[Dataset entries]
-.-.-

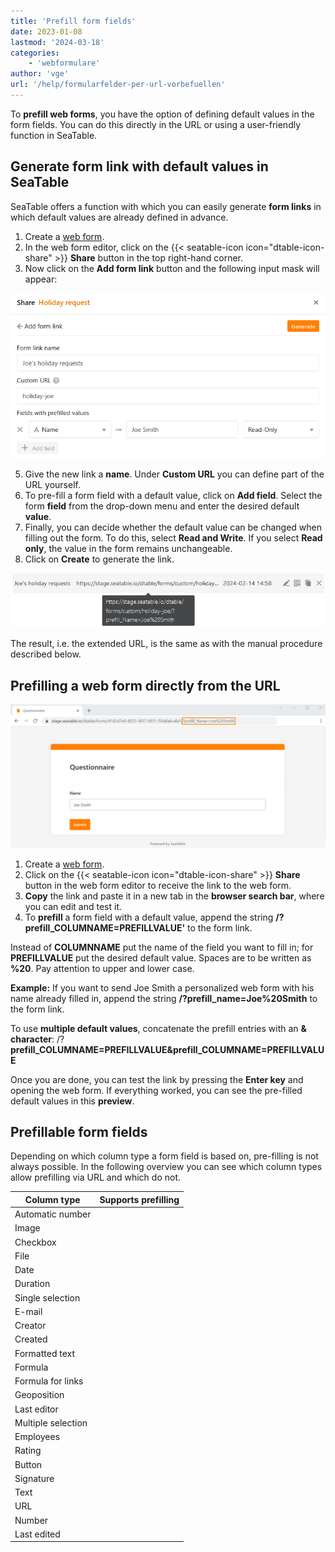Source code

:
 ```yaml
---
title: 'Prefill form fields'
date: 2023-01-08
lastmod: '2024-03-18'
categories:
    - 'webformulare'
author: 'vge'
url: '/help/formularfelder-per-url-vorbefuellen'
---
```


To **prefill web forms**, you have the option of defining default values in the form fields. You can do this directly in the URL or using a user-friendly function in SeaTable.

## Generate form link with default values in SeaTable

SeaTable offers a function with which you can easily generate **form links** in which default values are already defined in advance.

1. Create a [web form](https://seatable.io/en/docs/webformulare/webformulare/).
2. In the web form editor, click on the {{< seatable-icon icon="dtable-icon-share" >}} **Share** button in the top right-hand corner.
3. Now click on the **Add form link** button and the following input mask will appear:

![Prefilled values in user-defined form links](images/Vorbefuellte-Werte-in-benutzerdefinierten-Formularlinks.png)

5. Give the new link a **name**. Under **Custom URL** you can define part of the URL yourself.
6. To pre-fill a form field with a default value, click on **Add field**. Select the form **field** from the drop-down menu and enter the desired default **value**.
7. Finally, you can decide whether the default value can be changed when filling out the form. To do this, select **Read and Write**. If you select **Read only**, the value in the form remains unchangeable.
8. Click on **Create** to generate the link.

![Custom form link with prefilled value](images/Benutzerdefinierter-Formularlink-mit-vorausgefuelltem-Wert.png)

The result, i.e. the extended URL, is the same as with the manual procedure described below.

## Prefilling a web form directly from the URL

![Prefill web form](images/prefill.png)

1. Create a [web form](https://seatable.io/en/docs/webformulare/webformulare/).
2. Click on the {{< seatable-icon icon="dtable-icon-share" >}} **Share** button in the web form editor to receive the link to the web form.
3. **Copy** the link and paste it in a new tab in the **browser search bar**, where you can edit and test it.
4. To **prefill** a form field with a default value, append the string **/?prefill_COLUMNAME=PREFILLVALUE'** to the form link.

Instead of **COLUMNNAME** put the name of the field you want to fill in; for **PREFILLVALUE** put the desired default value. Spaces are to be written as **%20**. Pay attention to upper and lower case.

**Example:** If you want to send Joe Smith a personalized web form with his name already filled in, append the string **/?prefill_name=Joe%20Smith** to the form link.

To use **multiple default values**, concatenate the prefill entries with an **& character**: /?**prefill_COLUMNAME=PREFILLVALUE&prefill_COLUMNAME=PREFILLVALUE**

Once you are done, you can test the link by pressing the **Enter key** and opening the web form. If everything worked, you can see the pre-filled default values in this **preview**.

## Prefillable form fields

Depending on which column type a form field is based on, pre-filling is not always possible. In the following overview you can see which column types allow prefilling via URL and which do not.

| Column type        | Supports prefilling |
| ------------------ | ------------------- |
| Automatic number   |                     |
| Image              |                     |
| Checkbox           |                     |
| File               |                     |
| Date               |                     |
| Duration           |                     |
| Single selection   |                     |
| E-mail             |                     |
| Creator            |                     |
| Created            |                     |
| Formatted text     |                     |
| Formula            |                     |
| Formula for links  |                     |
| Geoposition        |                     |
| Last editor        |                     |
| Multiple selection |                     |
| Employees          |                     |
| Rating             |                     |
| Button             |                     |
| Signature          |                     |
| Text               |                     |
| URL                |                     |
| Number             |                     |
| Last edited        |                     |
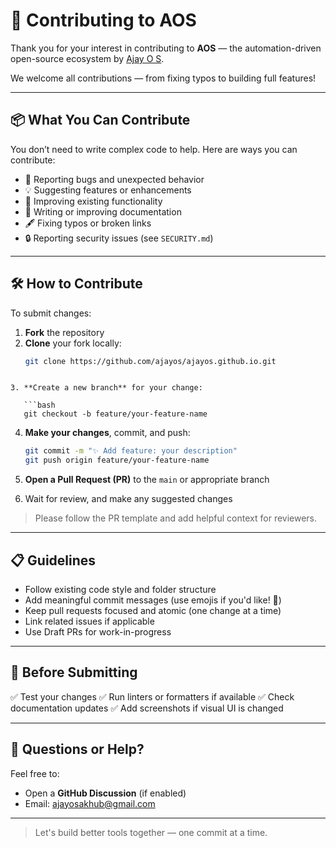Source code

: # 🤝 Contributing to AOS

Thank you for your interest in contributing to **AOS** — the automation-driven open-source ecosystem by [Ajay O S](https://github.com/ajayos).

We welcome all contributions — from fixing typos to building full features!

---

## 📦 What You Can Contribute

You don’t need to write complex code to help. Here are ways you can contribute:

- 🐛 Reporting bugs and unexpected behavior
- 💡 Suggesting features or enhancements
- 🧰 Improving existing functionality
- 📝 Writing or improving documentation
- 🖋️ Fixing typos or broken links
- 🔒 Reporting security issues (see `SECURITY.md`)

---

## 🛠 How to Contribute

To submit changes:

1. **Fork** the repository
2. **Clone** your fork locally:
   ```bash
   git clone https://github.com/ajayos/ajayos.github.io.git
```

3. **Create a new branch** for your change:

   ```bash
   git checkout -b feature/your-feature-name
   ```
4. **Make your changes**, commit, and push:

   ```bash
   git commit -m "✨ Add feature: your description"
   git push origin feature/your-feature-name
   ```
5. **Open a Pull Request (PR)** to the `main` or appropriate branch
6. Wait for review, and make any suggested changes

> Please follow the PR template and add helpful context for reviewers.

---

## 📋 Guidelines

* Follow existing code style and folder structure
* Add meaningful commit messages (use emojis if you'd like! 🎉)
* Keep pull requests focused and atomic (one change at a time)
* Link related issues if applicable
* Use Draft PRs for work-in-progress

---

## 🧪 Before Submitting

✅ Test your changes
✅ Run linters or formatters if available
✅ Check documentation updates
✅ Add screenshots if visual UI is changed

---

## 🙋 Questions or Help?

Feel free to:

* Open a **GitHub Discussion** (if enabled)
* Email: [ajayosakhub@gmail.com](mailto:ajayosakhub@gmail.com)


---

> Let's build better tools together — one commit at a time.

-.-.-

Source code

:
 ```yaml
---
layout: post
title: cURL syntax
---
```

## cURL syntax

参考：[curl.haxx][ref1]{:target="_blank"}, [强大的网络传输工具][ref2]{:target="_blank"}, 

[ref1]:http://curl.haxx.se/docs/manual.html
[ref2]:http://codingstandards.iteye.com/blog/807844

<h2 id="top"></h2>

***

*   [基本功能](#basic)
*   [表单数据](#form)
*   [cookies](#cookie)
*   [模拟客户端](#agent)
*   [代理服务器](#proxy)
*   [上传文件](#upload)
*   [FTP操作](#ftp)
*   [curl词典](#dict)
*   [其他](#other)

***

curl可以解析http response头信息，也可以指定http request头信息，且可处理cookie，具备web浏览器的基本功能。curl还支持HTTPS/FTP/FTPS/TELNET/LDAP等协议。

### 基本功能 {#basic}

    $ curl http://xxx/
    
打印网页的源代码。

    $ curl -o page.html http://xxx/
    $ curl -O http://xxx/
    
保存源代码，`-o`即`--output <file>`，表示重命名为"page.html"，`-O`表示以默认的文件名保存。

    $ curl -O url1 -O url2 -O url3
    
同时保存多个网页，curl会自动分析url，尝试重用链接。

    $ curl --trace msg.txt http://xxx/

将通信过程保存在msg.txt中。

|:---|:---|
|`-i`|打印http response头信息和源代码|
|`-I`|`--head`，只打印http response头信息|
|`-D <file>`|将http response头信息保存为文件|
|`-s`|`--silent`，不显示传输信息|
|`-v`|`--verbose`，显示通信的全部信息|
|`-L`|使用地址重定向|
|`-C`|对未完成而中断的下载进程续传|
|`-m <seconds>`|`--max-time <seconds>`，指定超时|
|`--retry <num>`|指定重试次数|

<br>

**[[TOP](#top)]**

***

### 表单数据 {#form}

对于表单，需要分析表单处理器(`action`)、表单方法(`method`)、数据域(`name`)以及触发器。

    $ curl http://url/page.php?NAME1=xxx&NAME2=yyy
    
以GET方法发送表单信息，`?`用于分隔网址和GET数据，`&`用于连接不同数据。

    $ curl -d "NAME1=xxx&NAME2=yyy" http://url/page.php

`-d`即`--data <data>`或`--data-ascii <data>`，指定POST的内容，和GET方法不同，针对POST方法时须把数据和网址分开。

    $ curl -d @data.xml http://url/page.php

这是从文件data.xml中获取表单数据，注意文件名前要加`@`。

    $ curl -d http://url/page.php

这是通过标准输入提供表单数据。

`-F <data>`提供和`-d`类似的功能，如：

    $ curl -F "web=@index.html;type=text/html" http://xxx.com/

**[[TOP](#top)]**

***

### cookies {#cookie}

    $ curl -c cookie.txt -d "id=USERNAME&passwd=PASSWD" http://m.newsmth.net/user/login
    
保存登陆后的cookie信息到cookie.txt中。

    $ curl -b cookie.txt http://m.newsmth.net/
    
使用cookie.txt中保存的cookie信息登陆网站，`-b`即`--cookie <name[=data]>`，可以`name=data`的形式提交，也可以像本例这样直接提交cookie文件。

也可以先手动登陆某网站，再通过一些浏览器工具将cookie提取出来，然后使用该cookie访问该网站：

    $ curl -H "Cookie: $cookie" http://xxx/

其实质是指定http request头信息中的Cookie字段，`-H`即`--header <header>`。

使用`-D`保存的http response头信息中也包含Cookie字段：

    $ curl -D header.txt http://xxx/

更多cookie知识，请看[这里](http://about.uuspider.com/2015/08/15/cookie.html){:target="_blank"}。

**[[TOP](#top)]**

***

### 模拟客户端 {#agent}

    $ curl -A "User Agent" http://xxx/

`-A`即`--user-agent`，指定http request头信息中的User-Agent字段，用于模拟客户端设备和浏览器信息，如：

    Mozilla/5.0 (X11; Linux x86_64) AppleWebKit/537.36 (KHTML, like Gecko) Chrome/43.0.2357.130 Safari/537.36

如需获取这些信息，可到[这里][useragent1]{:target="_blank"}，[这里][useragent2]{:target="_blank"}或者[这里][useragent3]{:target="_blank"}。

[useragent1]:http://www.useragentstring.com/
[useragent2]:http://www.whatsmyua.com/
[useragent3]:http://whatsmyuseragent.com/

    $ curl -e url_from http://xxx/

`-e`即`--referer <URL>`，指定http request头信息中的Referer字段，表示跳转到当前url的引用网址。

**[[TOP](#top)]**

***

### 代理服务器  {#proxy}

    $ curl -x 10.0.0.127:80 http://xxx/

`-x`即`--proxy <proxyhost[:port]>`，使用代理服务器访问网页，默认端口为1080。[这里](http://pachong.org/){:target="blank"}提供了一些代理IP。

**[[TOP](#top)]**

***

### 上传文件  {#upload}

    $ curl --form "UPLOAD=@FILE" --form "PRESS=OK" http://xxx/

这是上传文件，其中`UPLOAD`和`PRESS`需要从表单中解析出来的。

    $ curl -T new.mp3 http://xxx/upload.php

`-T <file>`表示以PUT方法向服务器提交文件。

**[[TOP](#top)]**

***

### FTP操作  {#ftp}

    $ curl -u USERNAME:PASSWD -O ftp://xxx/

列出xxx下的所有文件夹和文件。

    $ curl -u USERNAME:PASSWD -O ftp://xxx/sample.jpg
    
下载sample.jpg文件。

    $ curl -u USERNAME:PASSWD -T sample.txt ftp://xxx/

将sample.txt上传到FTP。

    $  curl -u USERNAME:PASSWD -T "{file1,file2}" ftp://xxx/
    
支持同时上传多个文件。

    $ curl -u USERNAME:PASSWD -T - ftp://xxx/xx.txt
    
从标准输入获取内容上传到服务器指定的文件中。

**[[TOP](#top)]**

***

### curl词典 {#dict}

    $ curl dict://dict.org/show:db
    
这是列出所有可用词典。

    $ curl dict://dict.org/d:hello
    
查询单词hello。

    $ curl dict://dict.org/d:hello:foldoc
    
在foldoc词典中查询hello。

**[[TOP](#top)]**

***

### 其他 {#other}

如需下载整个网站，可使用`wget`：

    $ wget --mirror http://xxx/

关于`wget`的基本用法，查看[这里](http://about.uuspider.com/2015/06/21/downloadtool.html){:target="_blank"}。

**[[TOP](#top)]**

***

-.-.-

* WORK INSTRUCTION: Search the data for "USERNAME". Copy each line that has it.

* SOLUTION FOR THIS PROBLEM:
    $ curl -c cookie.txt -d "id=USERNAME&passwd=PASSWD" http://m.newsmth.net/user/login
    $ curl -u USERNAME:PASSWD -O ftp://xxx/
    $ curl -u USERNAME:PASSWD -O ftp://xxx/sample.jpg
    $ curl -u USERNAME:PASSWD -T sample.txt ftp://xxx/
    $  curl -u USERNAME:PASSWD -T "{file1,file2}" ftp://xxx/
    $ curl -u USERNAME:PASSWD -T - ftp://xxx/xx.txt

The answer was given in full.